Reconciliation requires lamentation. An expression of sorrow at the ways we allow oppression to persist is an important step before true reconciliation can take place. Accordingly, this is my reconciliation lamentation…
I lament because I look out the window
and see a world crumbling
as crooked corporations steal sacred land.
I lament because I see people
running from their hurts and pains
every single day, refusing to heal
and opposed to finding peace.
I lament because reconciliation sometimes seems like a foreign concept.
The strange thing is that I like to talk about reconciliation; I often find myself talking as if I am an expert at restoring broken relationships and making peace throughout the world. Don’t get me wrong, reconciliation and peacemaking are core values of my gospel and I often find myself surrounded by followers of Christ who seem to have these values coursing in their blood. Yet, somehow reconciliation seems foreign to my experience. It’s a word I have heard from a young age and it’s a word that usually gets me excited, but I struggle to fully comprehend what reconciliation really looks like.

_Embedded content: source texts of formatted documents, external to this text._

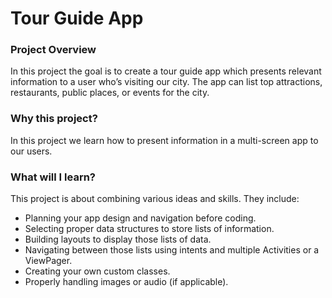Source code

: Tour Guide App
====

### Project Overview
In this project the goal is to create a tour guide app which presents relevant information to a user who’s visiting our city. The app can list top attractions, restaurants, public places, or events for the city. 

### Why this project?
In this project we learn how to present information in a multi-screen app to our users.

### What will I learn?
This project is about combining various ideas and skills. They include:

* Planning your app design and navigation before coding.
* Selecting proper data structures to store lists of information.
* Building layouts to display those lists of data.
* Navigating between those lists using intents and multiple Activities or a ViewPager.
* Creating your own custom classes.
* Properly handling images or audio (if applicable).
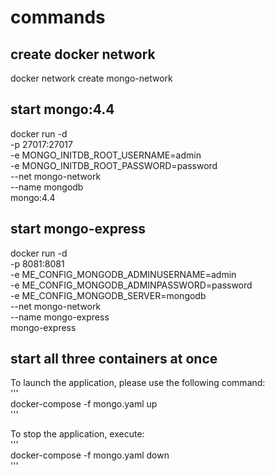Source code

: # commands

## create docker network
docker network create mongo-network

## start mongo:4.4
docker run -d \
-p 27017:27017 \
-e MONGO_INITDB_ROOT_USERNAME=admin \
-e MONGO_INITDB_ROOT_PASSWORD=password \
--net mongo-network \
--name mongodb \
mongo:4.4

## start mongo-express
docker run -d \
-p 8081:8081 \
-e ME_CONFIG_MONGODB_ADMINUSERNAME=admin \
-e ME_CONFIG_MONGODB_ADMINPASSWORD=password \
-e ME_CONFIG_MONGODB_SERVER=mongodb \
--net mongo-network \
--name mongo-express \
mongo-express

## start all three containers at once
To launch the application, please use the following command:   
'''   
docker-compose -f mongo.yaml up   
'''   

To stop the application, execute:   
'''   
docker-compose -f mongo.yaml down   
'''   
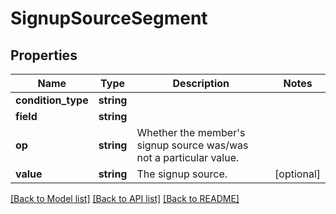 # SignupSourceSegment

## Properties
Name | Type | Description | Notes
------------ | ------------- | ------------- | -------------
**condition_type** | **string** |  | 
**field** | **string** |  | 
**op** | **string** | Whether the member&#39;s signup source was/was not a particular value. | 
**value** | **string** | The signup source. | [optional] 

[[Back to Model list]](../README.md#documentation-for-models) [[Back to API list]](../README.md#documentation-for-api-endpoints) [[Back to README]](../README.md)


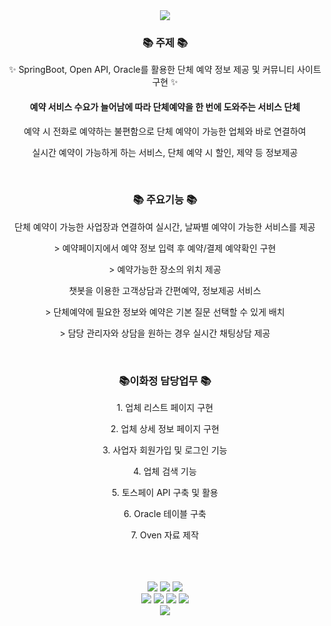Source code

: <div align=center>
 <img src="https://capsule-render.vercel.app/api?type=venom&color=auto&height=300&section=header&text=Floritz%20&fontSize=90" />
</div>
<div align=center>
 <h3>📚 주제 📚</h3>
 <p>✨ SpringBoot, Open API, Oracle를 활용한 단체 예약 정보 제공 및 커뮤니티 사이트 구현 ✨</p>
</div>
<div align=center>
<h4>예약 서비스 수요가 늘어남에 따라 단체예약을 한 번에 도와주는 서비스 단체</h5>
 <p>예약 시 전화로 예약하는 불편함으로 단체 예약이 가능한 업체와 바로 연결하여</p>
 <p>실시간 예약이 가능하게 하는 서비스, 단체 예약 시 할인, 제약 등 정보제공</p>
</div>
<br>
<div align=center>
 <h3>📚 주요기능 📚</h3>
<p>단체 예약이 가능한 사업장과 연결하여 실시간, 날짜별 예약이 가능한 서비스를 제공</p>
 <p>&gt; 예약페이지에서 예약 정보 입력 후 예약/결제 예약확인 구현</p>
 <p>&gt; 예약가능한 장소의 위치 제공</p>
<p> 챗봇을 이용한 고객상담과 간편예약, 정보제공 서비스</p>
<p>&gt; 단체예약에 필요한 정보와 예약은 기본 질문 선택할 수 있게 배치</p>
<p>&gt; 담당 관리자와 상담을 원하는 경우 실시간 채팅상담 제공</p>
</div>
<br>
<div align=center>
  <h3>📚이화정 담당업무 📚</h3>
<p>1. 업체 리스트 페이지 구현</p>
<p>2. 업체 상세 정보 페이지 구현</p>
<p>3. 사업자 회원가입 및 로그인 기능</p>
<p>4. 업체 검색 기능</p>
<p>5. 토스페이 API 구축 및 활용</p>
<p>6. Oracle 테이블 구축</p>
<p>7. Oven 자료 제작</p>
</div>
<br>
<br>
<br>
<div align=center>
 <img src="https://img.shields.io/badge/Java-007396?style=flat&logo=Conda-Forge&logoColor=white" />
 <img src="https://img.shields.io/badge/Oracle%20SQL-F80000?style=flat&logo=Oracle&logoColor=white" />
 <img src="https://img.shields.io/badge/Mybatis-000000?style=flat&logo=Fluentd&logoColor=white" />
 <br>
 <img src="https://img.shields.io/badge/Tomcat-F8DC75?style=flat&logo=ApacheTomcat&logoColor=white" />
 <img src="https://img.shields.io/badge/jQuery-0769AD?style=flat&logo=jQuery&logoColor=white" />
 <img src="https://img.shields.io/badge/SpringBoot-6DB33F?style=flat&logo=springboot&logoColor=white" />
 <img src="https://img.shields.io/badge/gradle-02303A?style=flat&logo=gradle&logoColor=white"/>
 <br>
 <img src="https://img.shields.io/badge/sourcetree-0052CC?style=flat&logo=sourcetree&logoColor=white"/>
</div>


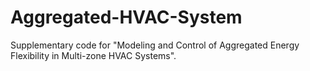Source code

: # Aggregated-HVAC-System
Supplementary code for "Modeling and Control of Aggregated Energy Flexibility in Multi-zone HVAC Systems".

Reconciliation is so foreign to me because I live in a world that seems to be spinning faster and faster each day. This culture that raised me makes slowing down and shutting off for the night a difficult thing to do. I am attached by the hip, literally and figuratively, to a (de)vice, and I am a device to an economy that never seems to stop taking, even when it seems I have nothing left to give. Our world spins faster and faster, and I know I ought to slow down, but that is not the way of the world.
How can reconciliation be possible in a world like this? We’ve been taught to keep going and to never slow down, but reconciliation and restoration require slowing down. We need to listen, and, in this context, to listen means simply to be present with the misery and sorrow of another person’s hurt, and to recognise how we (or our ancestors) are already implicit in it. This is an uncomfortable state that goes against the spinning of the world. We are comfortable taking action—offering advice, giving consolation, trying to somehow make the hurt we hear disappear. However, the kind of listening that reconciliation requires is a humble, quiet type, a type of listening that demands we shut up and slow down.
And so I lament…
I lament because I like to talk and talk and talk.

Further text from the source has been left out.